TrendlineFinder
← Trendline Course · Module 6 of 15
How to Draw Trendlines the RIGHT Way
Anchor points, the touchpoint rule, and what makes a line valid or invalid.
This is where most beginners go wrong — and where getting it right makes the biggest difference.
The Golden Rule: Anchor to Wicks, Not Bodies (Usually)
A candlestick has two parts:
- Body — the thick rectangular part showing opening and closing price
- Wicks (or shadows) — the thin lines above and below showing the high and low of the period
For most trendlines, connect the wicks — the extreme highs and lows of the candles. Wicks represent the true boundaries of where buyers and sellers pushed price. Bodies represent where they settled.
Important: Some situations call for using candle bodies instead of wicks. The key is consistency — pick one approach and stick with it. Don't switch between wicks and bodies to make a trendline fit how you want it to look. That's called "fitting your bias," and it's a trap.
Step-by-Step: Drawing an Upward Trendline
- Find the lowest point on your chart — the most significant low you can see. This is your Point A.
- Find a higher low — a subsequent low where price dipped back down but not below your Point A. This is your Point B.

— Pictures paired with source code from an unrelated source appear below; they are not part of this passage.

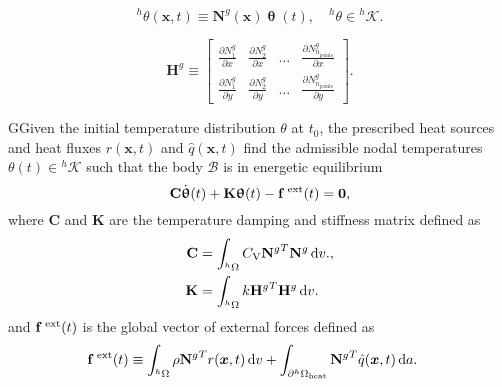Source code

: \begin{highlight}
\begin{equation}
{ }^{h} \theta(\bm{x},t) \equiv \mathbf{N}^{g}(\bm{x}) \bm{\uptheta}(t), \quad{ }^{h} \theta \in{ }^{h} \mathscr{K}.
\end{equation}
\end{highlight}

\begin{equation}
  \mathbf H^g\equiv \left[
  \begin{array}{cccc}
    \displaystyle{\frac{\partial N^g_1}{\partial x}} & \displaystyle{\frac{\partial N^g_2}{\partial x}} & \dots & \displaystyle{\frac{\partial N^g_{n_\text{points}}}{\partial x}} \\[10pt]
    \displaystyle{\frac{\partial N^g_1}{\partial y}} & \displaystyle{\frac{\partial N^g_2}{\partial y}} & \dots & \displaystyle{\frac{\partial N^g_{n_\text{points}}}{\partial y}}
  \end{array}
  \right].
\end{equation}

\begin{problem}
GGiven the initial temperature distribution $\theta$ at $t_0$, the prescribed heat sources and heat fluxes $r(\bm x, t)$ and $\hat q(\bm x, t)$ find the admissible nodal temperatures $\theta(t)\in {^h\mathscr{K}}$ such that the body $\mathscr{B}$ is in energetic equilibrium
\begin{equation}
    \mathbf C \dot{ \bm\uptheta}(t) +\mathbf K\bm\uptheta(t)-\mathbf f^\text{\;ext}(t)=\mathbf 0, \label{eq:equilibrium_material}
\end{equation}
where $\mathbf C$ and \(\mathbf K\) are the temperature damping and stiffness matrix defined as
\begin{align}
  \mathbf C &= \int_{{}^h\Omega} C_\mathrm{V} {\mathbf{N}^g}^T \mathbf{N}^g \,\mathrm{d} v.,\\
  \mathbf K &= \int_{{}^h\Omega} k {\mathbf{H}^g}^T\mathbf{H}^g \,\mathrm{d} v.
\end{align}
and $\mathbf f^\text{\;ext}(t)$ is the global vector of external forces defined as
\begin{align}
    \mathbf f^\text{\;ext}(t) &\equiv \int_{^h\Omega} \rho{\mathbf N^g}^T r(\bm x, t)\,\mathrm{d} v + \int_{\partial^h\Omega_\text{heat}}{\mathbf N^g}^T \hat q(\bm x, t)\,\mathrm{d} a.
\end{align}
\end{problem}
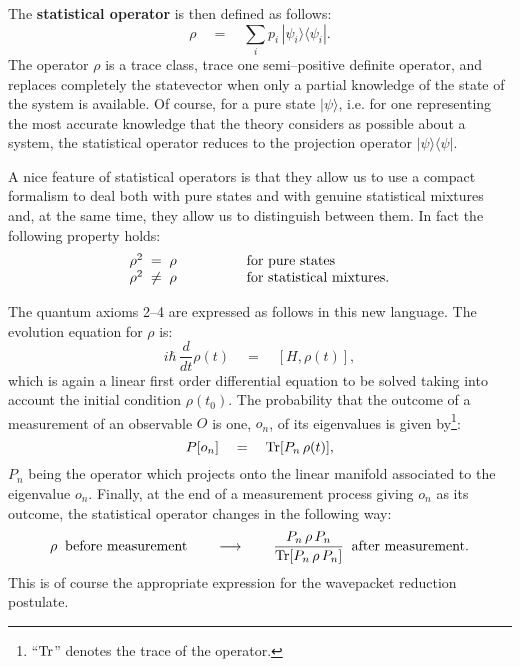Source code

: \documentclass[12pt]{article}
\begin{document}
The {\bf statistical operator} is then defined as follows:
\begin{equation}
\rho \quad = \quad \sum_{i} p_{i}\, |\psi_{i}\rangle
\langle\psi_{i}|.
\end{equation}
The operator $\rho$ is a trace class, trace one semi--positive
definite operator, and replaces completely the statevector when
only a partial knowledge of the state of the system is available.
Of course, for a pure state $|\psi\rangle$, i.e. for one
representing the most accurate knowledge that the theory considers
as possible about a system, the statistical operator reduces to
the projection operator $|\psi\rangle\langle\psi|$.

A nice feature of statistical operators is that they allow us to
use a compact formalism to deal both with pure states and with
genuine statistical mixtures and, at the same time, they allow us
to distinguish between them. In fact the following property holds:
\[
\begin{array}{ll}
\rho^{2} \; = \; \rho \qquad & \qquad \makebox{for pure states} \\
\rho^{2} \; \neq \; \rho \qquad & \qquad \makebox{for statistical
mixtures.}
\end{array}
\]

The quantum axioms 2--4 are expressed  as follows in this new
language. The evolution equation for $\rho$ is:
\begin{equation}
i\hbar\,\frac{d}{dt} \rho(t) \quad = \quad \left[ H, \rho(t)
\right],
\end{equation}
which is again a linear first order differential equation to be
solved taking into account the initial condition $\rho(t_{0})$.
The probability that the outcome of a measurement of an observable
$O$ is one, $o_{n}$, of its eigenvalues is given
by\footnote{``$\makebox{Tr}$'' denotes the trace of the
operator.}:
\begin{equation}
P[o_{n}] \quad = \quad \makebox{Tr}[P_{n}\,\rho(t)],
\end{equation}
$P_{n}$ being the operator which projects onto the linear manifold
associated to the eigenvalue $o_{n}$. Finally, at the end of a
measurement process giving $o_{n}$ as its outcome, the statistical
operator changes in the following way:
\[
\rho \;\;\makebox{before measurement} \qquad \longrightarrow
\qquad \frac{P_{n}\,\rho\,P_{n}}{\makebox{Tr}[P_{n}\,\rho\,P_{n}]}
\;\;\makebox{after measurement}.
\]
This is of course the appropriate expression for the wavepacket
reduction postulate.
\end{document}
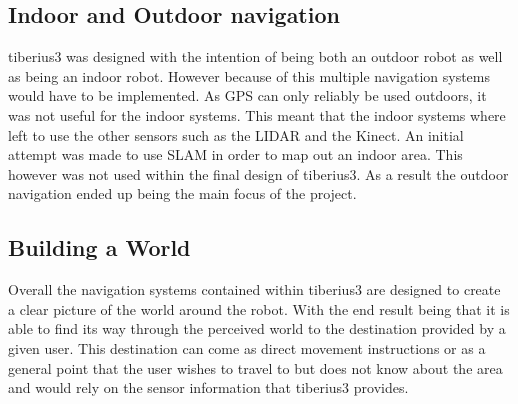 \subsection{Indoor and Outdoor navigation}
\gls{tiberius3} was designed with the intention of being both an outdoor robot as well as being an indoor robot. However because of this multiple navigation systems would have to be implemented. As \gls{GPS} can only reliably be used outdoors, it was not useful for the indoor systems. This meant that the indoor systems where left to use the other sensors such as the \gls{LIDAR} and the Kinect. An initial attempt was made to use \gls{SLAM} in order to map out an indoor area. This however was not used within the final design of \gls{tiberius3}. As a result the outdoor navigation ended up being the main focus of the project.
\subsection{Building a World}
Overall the navigation systems contained within \gls{tiberius3} are designed to create a clear picture of the world around the robot. With the end result being that it is able to find its way through the perceived world to the destination provided by a given user. This destination can come as direct movement instructions or as a general point that the user wishes to travel to but does not know about the area and would rely on the sensor information that \gls{tiberius3} provides.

- Critical rule for Point B: The trendline you draw between Point A and Point B must NOT have price passing through (intersecting) it anywhere in between. If price crosses the line before Point B, your Point B is invalid — find a different one.
- Draw the Ray from Point A through Point B and let it extend to the right.
- Count your touchpoints. A trendline with 2 points is the minimum. 3 or more touchpoints = a strong, reliable trendline.
Step-by-Step: Drawing a Downward Trendline
- Find the highest point on your chart — the most significant high you can see. This is your Point A.
- Find a lower high — a subsequent high where price rallied back up but not above your Point A. This is your Point B.
- Same rule applies: the line between Point A and Point B must not be intersected by price anywhere in between.
- Draw the Ray from Point A through Point B and extend it to the right.
- Count your touchpoints. More = stronger.
The Touchpoint Rule
Touchpoints are the number of times price comes back to test a trendline. This is the single biggest indicator of how reliable a trendline is:
- 2 touchpoints — Minimum to draw the line. Valid, but weak.
- 3 touchpoints — Strong. This is your target.
- 4+ touchpoints — Very strong. High probability of continued respect.
Every time price comes back to a trendline and bounces off it without breaking through, that trendline gains credibility. It proves that the market is recognizing and reacting to that level.
What Makes a Trendline Invalid?
- Price passes through the line before reaching your intended Point B
- You moved the line to fit a preconceived idea about where price should go
- Only one touchpoint — a single point is just a dot, not a trend
- The line connects insignificant price moves rather than clear swing highs or lows
Visualizing It Correctly
Here's a mental model that helps: imagine your upward trendline is a floor. You're trying to draw the floor so that it props the price up perfectly from underneath — touching as many "footprints" (lows) as possible, without ever going above the price. If the floor pokes through the price at any point, it's in the wrong place.
For a downward trendline, reverse this: imagine it as a ceiling. It should press down on the highs from above without ever dipping below the price.